In September 1996, SportsChannel and PRISM lost the rights to broadcast Big 5 City Series basketball games, as there was no assurance that the networks would be able to carry the full slate of games, and issues regarding whether Rainbow or the Big 5 would pay for the rights; this left the association to sell the local television rights to the City Series telecasts for the 1996–97 season (with some of the games airing on The Comcast Network). Then on October 4, 1996, the day before its season home opener, the Flyers reached a one-year contract extension with SportsChannel and PRISM, which would pay $5 million for the rights.

===The end of SportsChannel Philadelphia===
On June 30, 1997, Fox/Liberty Networks (a joint venture between News Corporation and Liberty Media) purchased a 40% interest in Cablevision's sports properties for $850 million; the deal was primarily struck to acquire SportsChannel Philadelphia and its seven SportsChannel sister networks to expand the national coverage of Fox Sports Net, a group of regional sports networks formed in November 1996 through Fox's purchase of the Liberty-owned Prime Sports regional networks. While the creation of the new Comcast sports network seemingly doomed SportsChannel Philadelphia and PRISM, the deal arose the possibility of one or both networks affiliating with Fox Sports Net.

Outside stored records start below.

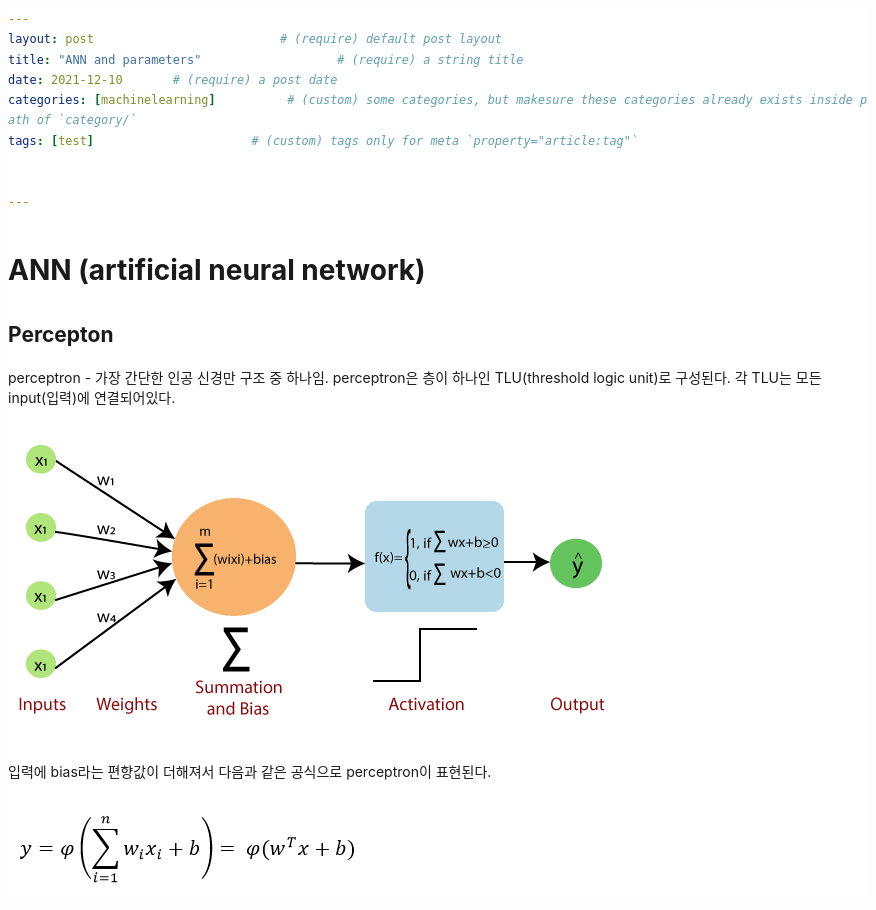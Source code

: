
 ```yaml
---
layout: post                          # (require) default post layout
title: "ANN and parameters"                   # (require) a string title
date: 2021-12-10       # (require) a post date
categories: [machinelearning]          # (custom) some categories, but makesure these categories already exists inside path of `category/`
tags: [test]                      # (custom) tags only for meta `property="article:tag"`


---
```




# ANN (artificial neural network)

## Percepton 

perceptron - 가장 간단한 인공 신경만 구조 중 하나임. perceptron은 층이 하나인 TLU(threshold logic unit)로 구성된다. 각 TLU는 모든 input(입력)에 연결되어있다.



![ANN](https://raw.githubusercontent.com/adventure42/adventure42.github.io/master/static/img/_posts/perceptron.png)



입력에 bias라는 편향값이 더해져서 다음과 같은 공식으로 perceptron이 표현된다. 

![perceptron_eqn](https://raw.githubusercontent.com/adventure42/adventure42.github.io/master/static/img/_posts/perceptron_eqn.png)

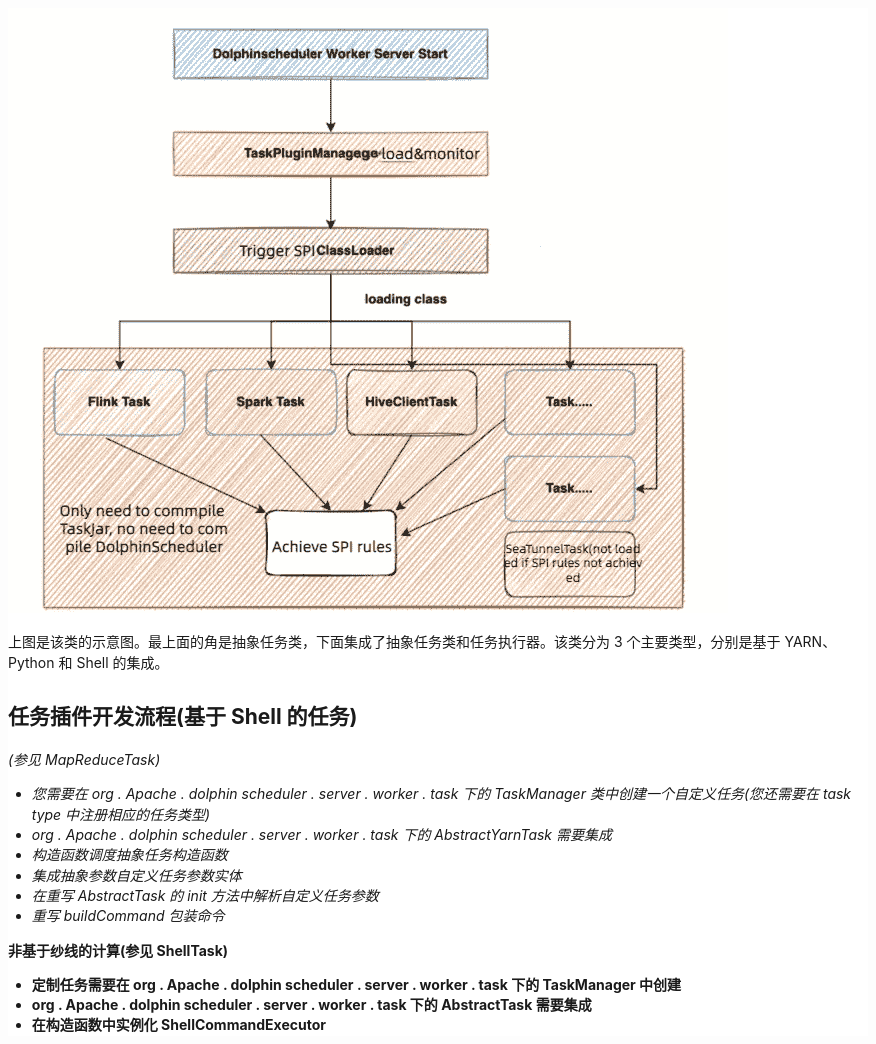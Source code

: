 ![](img/6a6cc0b0078ede90df0c859c5cdc9a57.png)

上图是该类的示意图。最上面的角是抽象任务类，下面集成了抽象任务类和任务执行器。该类分为 3 个主要类型，分别是基于 YARN、Python 和 Shell 的集成。

## 任务插件开发流程(基于 Shell 的任务)

*(参见 MapReduceTask)*

*   *您需要在 org . Apache . dolphin scheduler . server . worker . task 下的 TaskManager 类中创建一个自定义任务(您还需要在 task type 中注册相应的任务类型)*
*   *org . Apache . dolphin scheduler . server . worker . task 下的 AbstractYarnTask 需要集成*
*   *构造函数调度抽象任务构造函数*
*   *集成抽象参数自定义任务参数实体*
*   *在重写 AbstractTask 的 init 方法中解析自定义任务参数*
*   *重写 buildCommand 包装命令*

**非基于纱线的计算(参见 ShellTask)**

*   **定制任务需要在 org . Apache . dolphin scheduler . server . worker . task 下的 TaskManager 中创建**
*   **org . Apache . dolphin scheduler . server . worker . task 下的 AbstractTask 需要集成**
*   **在构造函数中实例化 ShellCommandExecutor**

Even though Comcast had already acquired the television rights to the Phillies, Fox announced that SportsChannel and PRISM would "continue to receive a heavy slate of Phillies and Sixers games". It then formally announced plans for SportsChannel Philadelphia (which would have been renamed Fox Sports Philadelphia, in accordance to the branding conventions of the Fox Sports networks) to add national programs from Fox Sports Net, while PRISM would retain its movies and sports format as a premium channel. There was some speculation, however, that Fox and Comcast could possibly partner to aggregate their respective team rights onto a single channel.

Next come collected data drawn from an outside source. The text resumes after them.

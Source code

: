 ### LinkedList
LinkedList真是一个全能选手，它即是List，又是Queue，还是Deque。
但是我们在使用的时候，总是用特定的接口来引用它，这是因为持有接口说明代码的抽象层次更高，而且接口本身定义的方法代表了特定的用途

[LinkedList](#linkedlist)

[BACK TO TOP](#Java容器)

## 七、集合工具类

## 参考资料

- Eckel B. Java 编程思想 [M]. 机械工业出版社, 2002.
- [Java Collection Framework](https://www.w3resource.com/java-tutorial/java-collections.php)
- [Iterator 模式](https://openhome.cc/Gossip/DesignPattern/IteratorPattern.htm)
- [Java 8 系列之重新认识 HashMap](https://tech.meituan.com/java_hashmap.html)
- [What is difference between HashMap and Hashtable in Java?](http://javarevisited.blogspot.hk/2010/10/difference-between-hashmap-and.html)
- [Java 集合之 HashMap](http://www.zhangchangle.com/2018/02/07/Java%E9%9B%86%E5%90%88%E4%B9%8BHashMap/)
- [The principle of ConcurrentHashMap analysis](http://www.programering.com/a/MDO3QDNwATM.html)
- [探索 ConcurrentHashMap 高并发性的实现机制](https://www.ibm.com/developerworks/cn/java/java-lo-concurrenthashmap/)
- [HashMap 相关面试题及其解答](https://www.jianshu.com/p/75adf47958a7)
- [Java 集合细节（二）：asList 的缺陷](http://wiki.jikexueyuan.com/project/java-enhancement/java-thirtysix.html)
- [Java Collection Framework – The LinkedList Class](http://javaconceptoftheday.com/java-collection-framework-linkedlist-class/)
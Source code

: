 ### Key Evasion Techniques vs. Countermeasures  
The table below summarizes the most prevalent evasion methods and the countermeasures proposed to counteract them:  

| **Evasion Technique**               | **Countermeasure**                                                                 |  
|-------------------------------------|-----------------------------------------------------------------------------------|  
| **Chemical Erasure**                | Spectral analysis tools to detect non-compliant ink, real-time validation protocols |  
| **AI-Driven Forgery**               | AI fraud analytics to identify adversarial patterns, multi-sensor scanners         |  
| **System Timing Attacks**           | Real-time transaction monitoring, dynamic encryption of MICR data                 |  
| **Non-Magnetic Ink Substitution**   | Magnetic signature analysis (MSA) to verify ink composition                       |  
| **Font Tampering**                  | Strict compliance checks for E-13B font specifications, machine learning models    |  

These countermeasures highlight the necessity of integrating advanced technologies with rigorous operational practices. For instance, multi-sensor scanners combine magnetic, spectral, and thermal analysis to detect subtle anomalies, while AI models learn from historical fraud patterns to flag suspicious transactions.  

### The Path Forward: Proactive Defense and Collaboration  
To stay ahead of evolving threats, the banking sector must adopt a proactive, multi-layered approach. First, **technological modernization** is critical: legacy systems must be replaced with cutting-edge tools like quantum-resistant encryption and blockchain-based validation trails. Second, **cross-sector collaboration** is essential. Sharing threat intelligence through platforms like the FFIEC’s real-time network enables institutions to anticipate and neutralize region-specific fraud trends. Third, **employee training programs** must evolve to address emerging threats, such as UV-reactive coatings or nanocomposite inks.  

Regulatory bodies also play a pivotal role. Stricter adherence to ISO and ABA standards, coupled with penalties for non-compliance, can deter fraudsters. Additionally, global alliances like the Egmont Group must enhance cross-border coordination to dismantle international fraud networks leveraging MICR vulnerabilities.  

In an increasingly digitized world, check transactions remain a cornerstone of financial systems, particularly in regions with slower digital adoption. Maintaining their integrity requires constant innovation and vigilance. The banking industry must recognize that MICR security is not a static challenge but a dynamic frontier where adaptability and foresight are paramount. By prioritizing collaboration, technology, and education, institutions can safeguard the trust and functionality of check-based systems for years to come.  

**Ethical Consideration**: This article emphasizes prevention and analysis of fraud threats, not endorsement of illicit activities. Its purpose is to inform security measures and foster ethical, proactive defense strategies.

On July 21, 1997, Comcast acquired the local television rights to the 76ers from SportsChannel and PRISM, opting out of its joint contract with the two networks that was set to run until the 1999–2000 season. Comcast then reached agreements with Liberty Media and Rainbow Media to replace SportsChannel Philadelphia with the new Comcast SportsNet Philadelphia, and PRISM with the Liberty-owned premium movie channel Starz!. The shutdowns of SportsChannel Philadelphia and PRISM resulted in the layoffs of 38 full-time employees.

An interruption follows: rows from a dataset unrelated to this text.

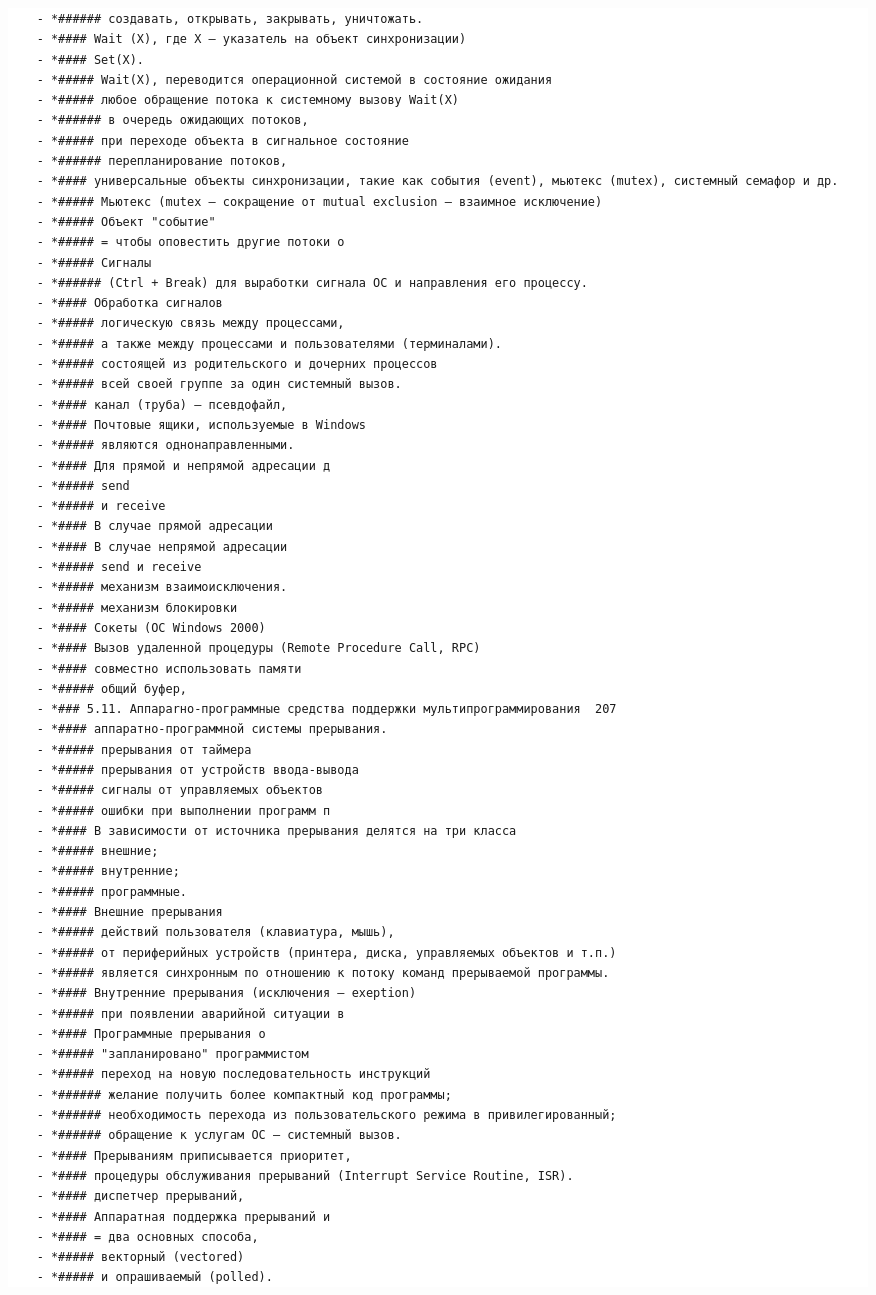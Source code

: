         - *###### создавать, открывать, закрывать, уничтожать.
        - *#### Wait (X), где Х – указатель на объект синхронизации) 
        - *#### Set(X).
        - *##### Wait(X), переводится операционной системой в состояние ожидания 
        - *##### любое обращение потока к системному вызову Wait(X)
        - *###### в очередь ожидающих потоков, 
        - *##### при переходе объекта в сигнальное состояние
        - *###### перепланирование потоков,
        - *#### универсальные объекты синхронизации, такие как события (event), мьютекс (mutex), системный семафор и др.
        - *##### Мьютекс (mutex – сокращение от mutual exclusion – взаимное исключение) 
        - *##### Объект "событие" 
        - *##### = чтобы оповестить другие потоки о
        - *##### Сигналы 
        - *###### (Ctrl + Break) для выработки сигнала ОС и направления его процессу.
        - *#### Обработка сигналов 
        - *##### логическую связь между процессами, 
        - *##### а также между процессами и пользователями (терминалами).
        - *##### состоящей из родительского и дочерних процессов
        - *##### всей своей группе за один системный вызов.
        - *#### канал (труба) – псевдофайл,
        - *#### Почтовые ящики, используемые в Windows
        - *##### являются однонаправленными.
        - *#### Для прямой и непрямой адресации д
        - *##### send 
        - *##### и receive
        - *#### В случае прямой адресации
        - *#### В случае непрямой адресации
        - *##### send и receive 
        - *##### механизм взаимоисключения.
        - *##### механизм блокировки 
        - *#### Сокеты (ОС Windows 2000) 
        - *#### Вызов удаленной процедуры (Remote Procedure Call, RPC) 
        - *#### совместно использовать памяти 
        - *##### общий буфер,
        - *### 5.11. Аппараrно-программные средства поддержки мультипрограммирования  207
        - *#### аппаратно-программной системы прерывания.
        - *##### прерывания от таймера 
        - *##### прерывания от устройств ввода-вывода
        - *##### сигналы от управляемых объектов 
        - *##### ошибки при выполнении программ п
        - *#### В зависимости от источника прерывания делятся на три класса 
        - *##### внешние;
        - *##### внутренние;
        - *##### программные.
        - *#### Внешние прерывания 
        - *##### действий пользователя (клавиатура, мышь),
        - *##### от периферийных устройств (принтера, диска, управляемых объектов и т.п.) 
        - *##### является синхронным по отношению к потоку команд прерываемой программы.
        - *#### Внутренние прерывания (исключения – exeption)
        - *##### при появлении аварийной ситуации в
        - *#### Программные прерывания о
        - *##### "запланировано" программистом 
        - *##### переход на новую последовательность инструкций
        - *###### желание получить более компактный код программы;
        - *###### необходимость перехода из пользовательского режима в привилегированный;
        - *###### обращение к услугам ОС – системный вызов.
        - *#### Прерываниям приписывается приоритет,
        - *#### процедуры обслуживания прерываний (Interrupt Service Routine, ISR).
        - *#### диспетчер прерываний,
        - *#### Аппаратная поддержка прерываний и
        - *#### = два основных способа,
        - *##### векторный (vectored) 
        - *##### и опрашиваемый (polled).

The shutdown of SportsChannel Philadelphia and launch of Comcast SportsNet Philadelphia created some controversy, as the latter distributed its signal using the same terrestrial microwave and fiber optic relay infrastructure that PRISM transmitted through, leaving satellite subscribers that previously received SportsChannel Philadelphia no longer able to watch events from Philadelphia area teams as Comcast exercised a law passed by the Federal Communications Commission in 1992, known as the "terrestrial exception", which allowed programmers the option of not making regional channels available to satellite providers if it does not transmit using communications satellites, blocking DirecTV, Dish Network and the now-defunct PrimeStar from carrying Comcast SportsNet Philadelphia. In September 1997, Comcast spokesperson Joe Waz said their decision not to offer Comcast SportsNet on satellite was "about competition", stating that the network could help cable "distinguish itself from satellite rivals"; however, DirecTV complained to the FCC about the move citing unfair competitive practices. Although the "terrestrial exception" loophole was closed by the FCC in a 4–1 vote on January 20, 2010, Comcast SportsNet Philadelphia remains unavailable on direct broadcast satellite providers within the Philadelphia market or nationwide.